Filter these entries, keeping only lines that hold the word "some".

[Data records]

______________________________

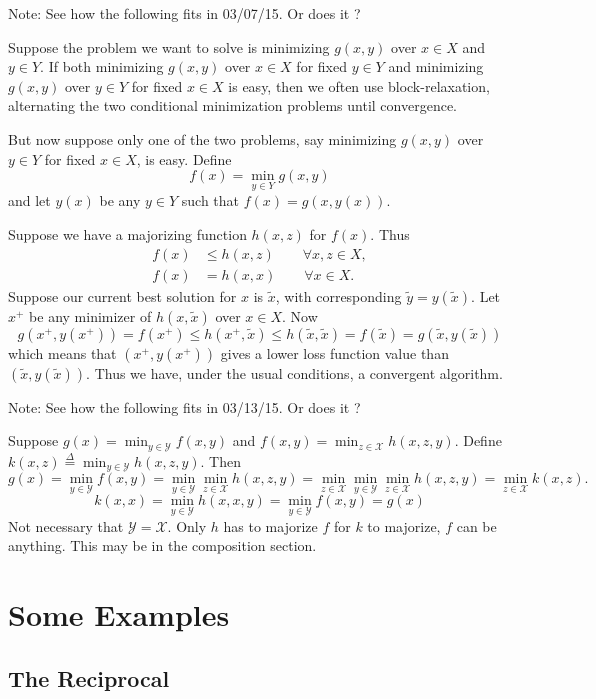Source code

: \documentclass[
  12pt,
]{book}
\begin{document}
Note: See how the following fits in 03/07/15. Or does it ?

Suppose the problem we want to solve is minimizing \(g(x,y)\) over \(x\in X\)
and \(y\in Y\). If both minimizing \(g(x,y)\) over \(x\in X\) for fixed \(y\in Y\)
and minimizing \(g(x,y)\) over \(y\in Y\) for fixed \(x\in X\) is easy, then we
often use block-relaxation, alternating the two conditional minimization
problems until convergence.

But now suppose only one of the two problems, say
minimizing \(g(x,y)\) over \(y\in Y\) for fixed \(x\in X\), is easy. Define
\[
f(x)=\min_{y\in Y} g(x,y)
\]
and let \(y(x)\) be any \(y\in Y\) such that \(f(x)=g(x,y(x))\).

Suppose we have a majorizing function \(h(x,z)\) for \(f(x)\). Thus
\begin{align*}
f(x)&\leq h(x,z)\qquad\forall x,z\in X,\\
f(x)&= h(x,x)\qquad\forall x\in X.
\end{align*}
Suppose our current best solution for \(x\) is \(\tilde x\), with corresponding \(\tilde y=y(\tilde x)\). Let \(x^+\) be any minimizer of \(h(x,\tilde x)\) over \(x\in X\). Now
\[
g(x^+,y(x^+))=f(x^+)\leq h(x^+,\tilde x)\leq h(\tilde x,\tilde x)=f(\tilde x)=g(\tilde x,y(\tilde x))
\]
which means that \((x^+,y(x^+))\) gives a lower loss function value than \((\tilde x,y(\tilde x))\). Thus we have, under the usual conditions, a convergent algorithm.

Note: See how the following fits in 03/13/15. Or does it ?

Suppose \(g(x)=\min_{y\in\mathcal{Y}}f(x,y)\) and \(f(x,y)=\min_{z\in\mathcal{X}}h(x,z,y)\). Define \(k(x,z)\mathop{=}\limits^{\Delta}\min_{y\in\mathcal{Y}}h(x,z,y)\). Then
\[
g(x)=\min_{y\in\mathcal{Y}} f(x,y)=\min_{y\in\mathcal{Y}}\min_{z\in\mathcal{X}}h(x,z,y)=\min_{z\in\mathcal{X}}\min_{y\in\mathcal{Y}}\min_{z\in\mathcal{X}}h(x,z,y)=\min_{z\in\mathcal{X}}k(x,z).
\]
\[
k(x,x)=\min_{y\in\mathcal{Y}}h(x,x,y)=\min_{y\in\mathcal{Y}}f(x,y)=g(x)
\]
Not necessary that \(\mathcal{Y}=\mathcal{X}\). Only \(h\) has to majorize \(f\) for \(k\) to majorize, \(f\) can be anything. This may be in the composition section.

\hypertarget{some-examples}{%
\section{Some Examples}\label{some-examples}}

\hypertarget{the-reciprocal}{%
\subsection{The Reciprocal}\label{the-reciprocal}}
\end{document}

______________________________

Completed exercise -
\hypertarget{some-examples}{%
\section{Some Examples}\label{some-examples}}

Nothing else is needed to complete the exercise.